Exercise description: Below are entries. Reproduce exactly the lines between the line holding "- [ ] Admin formuláře mají CSRF tokeny" and the line holding "- [ ] Názvy souborů jsou správně sanitizovány", inclusive, and only those.

Information:
━━━━━━━━━━

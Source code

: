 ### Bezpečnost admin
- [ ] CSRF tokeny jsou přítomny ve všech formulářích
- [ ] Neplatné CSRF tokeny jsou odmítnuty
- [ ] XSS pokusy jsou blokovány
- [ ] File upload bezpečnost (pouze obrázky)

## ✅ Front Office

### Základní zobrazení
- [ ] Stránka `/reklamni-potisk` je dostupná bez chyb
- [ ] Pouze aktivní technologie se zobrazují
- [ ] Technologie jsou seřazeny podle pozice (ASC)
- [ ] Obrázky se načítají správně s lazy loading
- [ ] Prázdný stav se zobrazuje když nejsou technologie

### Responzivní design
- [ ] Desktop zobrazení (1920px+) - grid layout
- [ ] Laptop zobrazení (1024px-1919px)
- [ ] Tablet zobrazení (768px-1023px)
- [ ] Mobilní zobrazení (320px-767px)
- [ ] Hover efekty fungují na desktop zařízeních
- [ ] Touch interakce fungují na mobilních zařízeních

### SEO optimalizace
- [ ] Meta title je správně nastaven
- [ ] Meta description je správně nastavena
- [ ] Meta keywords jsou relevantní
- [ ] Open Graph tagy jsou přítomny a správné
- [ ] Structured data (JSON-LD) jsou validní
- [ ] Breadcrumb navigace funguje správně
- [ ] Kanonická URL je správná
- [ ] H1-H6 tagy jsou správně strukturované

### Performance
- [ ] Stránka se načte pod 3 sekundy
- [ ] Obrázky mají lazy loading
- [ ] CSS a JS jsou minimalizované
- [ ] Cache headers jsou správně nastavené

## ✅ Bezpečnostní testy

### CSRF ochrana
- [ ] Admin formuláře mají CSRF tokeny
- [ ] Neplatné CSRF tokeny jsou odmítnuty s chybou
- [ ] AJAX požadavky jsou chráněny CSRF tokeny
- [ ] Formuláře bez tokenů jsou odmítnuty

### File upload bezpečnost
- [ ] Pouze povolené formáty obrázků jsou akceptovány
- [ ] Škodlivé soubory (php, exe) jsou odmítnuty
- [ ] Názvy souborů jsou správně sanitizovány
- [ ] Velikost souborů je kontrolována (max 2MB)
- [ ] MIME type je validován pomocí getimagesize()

━━━━━━━━━━

Output:
- [ ] Admin formuláře mají CSRF tokeny
- [ ] Neplatné CSRF tokeny jsou odmítnuty s chybou
- [ ] AJAX požadavky jsou chráněny CSRF tokeny
- [ ] Formuláře bez tokenů jsou odmítnuty

### File upload bezpečnost
- [ ] Pouze povolené formáty obrázků jsou akceptovány
- [ ] Škodlivé soubory (php, exe) jsou odmítnuty
- [ ] Názvy souborů jsou správně sanitizovány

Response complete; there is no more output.